Ecumenismo busca novo impulso para seu fortalecimento
“Gostaria de,
novamente, falar sobre a minha satisfação de estarmos reunidos
aqui”, afirmou o pastor presidente da Igreja Evangélica de Confissão
Luterana no Brasil (IECLB), Walter Altmann, durante o II Encontro de
Bispos Católicos e Pastores Sinodais, realizado em Curitiba, de 18 a
20 de outubro. “Tenho certeza de que esse encontro significa um
impulso vigoroso para as causas ecumênicas das nossas igrejas.”
Durante
três dias, 34 representantes da Igreja Católica Apostólica Romana (ICAR)

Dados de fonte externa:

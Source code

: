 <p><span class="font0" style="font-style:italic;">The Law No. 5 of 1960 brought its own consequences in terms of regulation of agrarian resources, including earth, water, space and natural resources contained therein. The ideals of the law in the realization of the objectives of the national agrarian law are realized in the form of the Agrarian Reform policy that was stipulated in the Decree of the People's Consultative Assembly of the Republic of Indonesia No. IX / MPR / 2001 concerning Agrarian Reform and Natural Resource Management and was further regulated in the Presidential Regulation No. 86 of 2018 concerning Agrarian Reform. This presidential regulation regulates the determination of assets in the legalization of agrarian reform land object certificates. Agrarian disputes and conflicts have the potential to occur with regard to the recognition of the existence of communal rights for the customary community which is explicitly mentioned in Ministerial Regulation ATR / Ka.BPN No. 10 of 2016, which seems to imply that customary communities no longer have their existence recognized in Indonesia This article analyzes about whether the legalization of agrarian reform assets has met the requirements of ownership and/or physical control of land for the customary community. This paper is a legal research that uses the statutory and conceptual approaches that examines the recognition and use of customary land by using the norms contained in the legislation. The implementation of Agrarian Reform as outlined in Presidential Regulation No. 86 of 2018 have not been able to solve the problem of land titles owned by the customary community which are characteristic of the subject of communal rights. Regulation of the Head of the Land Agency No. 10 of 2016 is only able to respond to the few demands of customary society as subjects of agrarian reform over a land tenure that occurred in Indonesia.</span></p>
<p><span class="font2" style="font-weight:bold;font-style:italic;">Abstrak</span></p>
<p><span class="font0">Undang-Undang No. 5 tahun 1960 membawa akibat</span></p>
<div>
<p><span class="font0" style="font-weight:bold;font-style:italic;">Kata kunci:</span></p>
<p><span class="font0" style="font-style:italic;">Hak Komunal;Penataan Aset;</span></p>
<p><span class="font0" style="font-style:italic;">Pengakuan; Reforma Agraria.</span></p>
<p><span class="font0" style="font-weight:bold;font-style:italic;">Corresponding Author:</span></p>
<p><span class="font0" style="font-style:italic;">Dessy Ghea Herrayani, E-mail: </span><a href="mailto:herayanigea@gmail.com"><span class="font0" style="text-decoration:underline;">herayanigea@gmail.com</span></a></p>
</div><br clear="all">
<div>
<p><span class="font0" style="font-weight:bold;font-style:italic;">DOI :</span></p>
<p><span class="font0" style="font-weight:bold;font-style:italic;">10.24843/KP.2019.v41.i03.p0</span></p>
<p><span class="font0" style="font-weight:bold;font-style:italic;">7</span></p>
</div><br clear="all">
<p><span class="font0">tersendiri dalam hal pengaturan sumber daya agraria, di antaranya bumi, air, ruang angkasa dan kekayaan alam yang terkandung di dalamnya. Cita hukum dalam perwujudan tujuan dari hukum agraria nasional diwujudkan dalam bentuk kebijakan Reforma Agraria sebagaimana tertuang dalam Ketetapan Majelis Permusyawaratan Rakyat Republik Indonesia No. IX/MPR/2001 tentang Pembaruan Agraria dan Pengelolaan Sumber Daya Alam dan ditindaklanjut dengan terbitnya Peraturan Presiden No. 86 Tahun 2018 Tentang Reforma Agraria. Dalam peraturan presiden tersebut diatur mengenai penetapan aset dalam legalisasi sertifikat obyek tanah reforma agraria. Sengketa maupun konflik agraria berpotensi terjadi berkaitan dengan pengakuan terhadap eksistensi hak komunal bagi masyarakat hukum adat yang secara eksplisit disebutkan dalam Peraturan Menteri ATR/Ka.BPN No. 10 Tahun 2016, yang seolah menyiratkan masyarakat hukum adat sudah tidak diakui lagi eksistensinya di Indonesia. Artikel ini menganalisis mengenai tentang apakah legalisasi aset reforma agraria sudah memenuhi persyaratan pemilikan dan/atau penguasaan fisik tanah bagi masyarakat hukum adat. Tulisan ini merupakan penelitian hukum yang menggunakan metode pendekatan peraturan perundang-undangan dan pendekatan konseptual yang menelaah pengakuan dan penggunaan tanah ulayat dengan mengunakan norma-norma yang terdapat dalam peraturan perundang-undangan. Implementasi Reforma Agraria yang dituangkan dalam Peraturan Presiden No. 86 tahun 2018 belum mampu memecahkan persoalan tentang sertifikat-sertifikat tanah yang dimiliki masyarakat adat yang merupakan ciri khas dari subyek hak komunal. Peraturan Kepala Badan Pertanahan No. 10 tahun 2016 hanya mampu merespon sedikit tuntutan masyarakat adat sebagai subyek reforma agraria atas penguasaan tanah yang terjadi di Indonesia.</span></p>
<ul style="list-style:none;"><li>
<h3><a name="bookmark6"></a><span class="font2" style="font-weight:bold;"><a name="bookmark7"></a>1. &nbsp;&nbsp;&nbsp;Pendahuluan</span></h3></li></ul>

e da Igreja Evangélica de Confissão Luterana no Brasil (IECLB) –
incluindo o pastor presidente Walter Altmann e os pastores 1º vice e
2º vice-presidentes, Homero Severo Pinto e Carlos Möller –,
discutiram temas ligados ao Ecumenismo no Brasil, entre os quais: a
história da caminhada da Comissão Bilateral Brasileira; um olhar
ecumênico sobre dioceses e sínodos; o panorama do Cristianismo no
Brasil; e elementos históricos da assinatura da Declaração Conjunta
sobre a Doutrina da Justificação, ocorrida em 1999, na Alemanha. O
encontro foi organizado, em comemoração aos 10 anos da assinatura da
Declaração Conjunta, pela Comissão Bilateral de Diálogo. Teve o
apoio da Presidência da IECLB, da Presidência da Conferência
Nacional dos Bispos do Brasil (CNBB) e da Federação Luterana Mundial
(FLM).
O que mudou
nesses 10 anos? “Fazer essa pergunta é crucial para orientar a
caminhada daqui para frente”, avaliou o pastor Sinodal Manfredo
Siegle, do Sínodo Norte Catarinense, coordenador pela IECLB da
Comissão Bilateral. “O que percebemos no encontro é que existem
muitos sinais de compreensão e de atividades conjuntas entre
obreiros das duas igrejas, mas que resultam muito mais pela vontade
individual de cada um.” Como fazer com que as pessoas nas
comunidades, nas bases, conheçam e compreendam o sentido da
Declaração Conjunta? “Esse encontro quer justamente reforçar o clima
de confiança mútua já existente, buscando o aprofundamento do
diálogo entre as igrejas. Sem isso, não se pode trabalhar nas
bases”, afirmou Siegle.
No encontro,
os participantes apontaram uma série de desafios para incrementar o
trabalho ecumênico em geral. Foram identificadas situações de
impasse e de fragilidade da convicção ecumênica, onde avanços do
diálogo exigem novas mudanças internas nas igrejas, como a
hospitalidade eucarística e a cooperação dos ministros ordenados.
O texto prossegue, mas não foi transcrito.